Les années 1990-2000 marquent effectivement l’efficacité relative de l’action internationale dans la question indo-pakistanaise. En 2001, l’insurrection de militants anti-indiens favorables au rattachement au Pakistan ou à l’indépendance a encore une fois ravivé les tensions entre l’Inde et le Pakistan. Cette fois, l’islamisme et le terrorisme font partie des enjeux. En effet, la guerre d’Afghanistan de 1979 à 1989 a laissé des traces et va influencer cette insurrection en favorisant l’émergence de djihadistes islamistes liés au moudjahidin afghans (combattants pour la foi engagés dans le djihad). L’émergence de ce groupuscule conduit l’Inde à renforcer son action, qui se solde par une grande violence et surtout par une violation du droit humanitaire.

La crise du Cachemire, ou crise de Kargil de 1999 témoigne de l’extrême difficulté dans laquelle se trouve la communauté internationale à ce sujet. La ligne de contrôle établie et surveillée par les Nations Unies ne se trouve plus respectée, l’armée pakistanaise s’infiltre au-delà de cette frontière non-officielle.
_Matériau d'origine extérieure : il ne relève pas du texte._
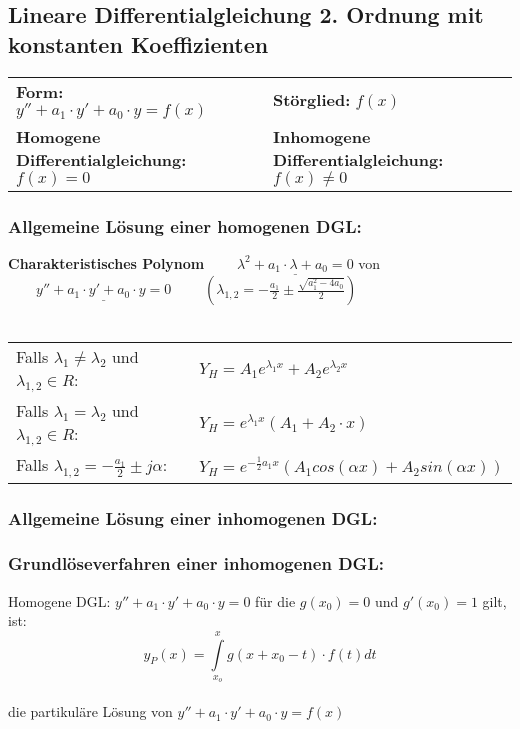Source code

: \subsection{Lineare Differentialgleichung 2. Ordnung mit konstanten 
Koeffizienten }
\begin{tabular}{p{8cm}p{8cm}}
\textbf{Form:} $y''+a_1\cdot y'+a_0\cdot y=f(x)$  &
\textbf{Störglied:} $f(x)$\\
\textbf{Homogene Differentialgleichung:} $f(x)=0$ &
\textbf{Inhomogene Differentialgleichung:} $f(x)\neq 0$
\end{tabular}

\subsubsection{Allgemeine Lösung einer homogenen DGL:\quad{}}
\textbf{Charakteristisches Polynom}
$\qquad\underline{\lambda^2+a_1\cdot\lambda+a_0=0}$ \hspace{1cm}von
$\qquad\underline{y''+a_1\cdot y'+a_0\cdot y=0}$ 
$\qquad(\lambda_{1,2} = -\frac{a_1}{2} \pm \frac{\sqrt{a_1^2 - 4a_0}}{2})$\\ \\
\begin{tabular}{p{8cm}p{8cm}}
Falls $\lambda_1\neq \lambda_2$ und $\lambda_{1,2} \in R$:&
$Y_H=A_1e^{\lambda_1x}+A_2e^{\lambda_2x}$\\
Falls $\lambda_1=\lambda_2$ und $\lambda_{1,2} \in R$:    &
$Y_H=e^{\lambda_1x}(A_1+A_2\cdot x)$\\
Falls $\lambda_{1,2}=-\frac{a_1}{2}\pm j\alpha$:          &
$Y_H=e^{-\frac{1}{2}a_1x}(A_1cos(\alpha x) +A_2sin(\alpha x))$\\
\end{tabular}

\subsubsection{Allgemeine Lösung einer inhomogenen DGL:\quad{}}

\subsubsection{Grundlöseverfahren einer inhomogenen DGL:\quad{}}
Homogene DGL: $y''+a_1\cdot y'+a_0\cdot y=0$  für die  $g(x_0)=0$  und
$g'(x_0)=1$  gilt, ist:\\
$$y_P(x)=\int\limits_{x_o}^{x} g(x+x_0-t)\cdot f(t)dt$$\\
die partikuläre Lösung von $y''+a_1\cdot y'+a_0\cdot y=f(x)$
L’intervention rapide des Etats-Unis comme médiateur (nous pouvons nous demander dans quelle mesure cette intervention souligne les failles onusiennes) permet de limiter l’escalade de la violence.


La question du nucléaire dans le conflit indo-pakistanais : une remise en cause claire de l’ordre international 

Le Pakistan et l’Inde figurent parmi les premières puissances à mettre en péril le Traité de Non-Prolifération Nucléaire (1968) qui limite à cinq le nombre de pays légalement dotés de l’arme nucléaire (bien que l’Inde et le Pakistan ne l’aient pas ratifié). L’Inde se dote notamment de l’arme nucléaire afin de rivaliser avec la Chine et accessoirement afin d’asseoir sa supériorité déjà établie sur le Pakistan. 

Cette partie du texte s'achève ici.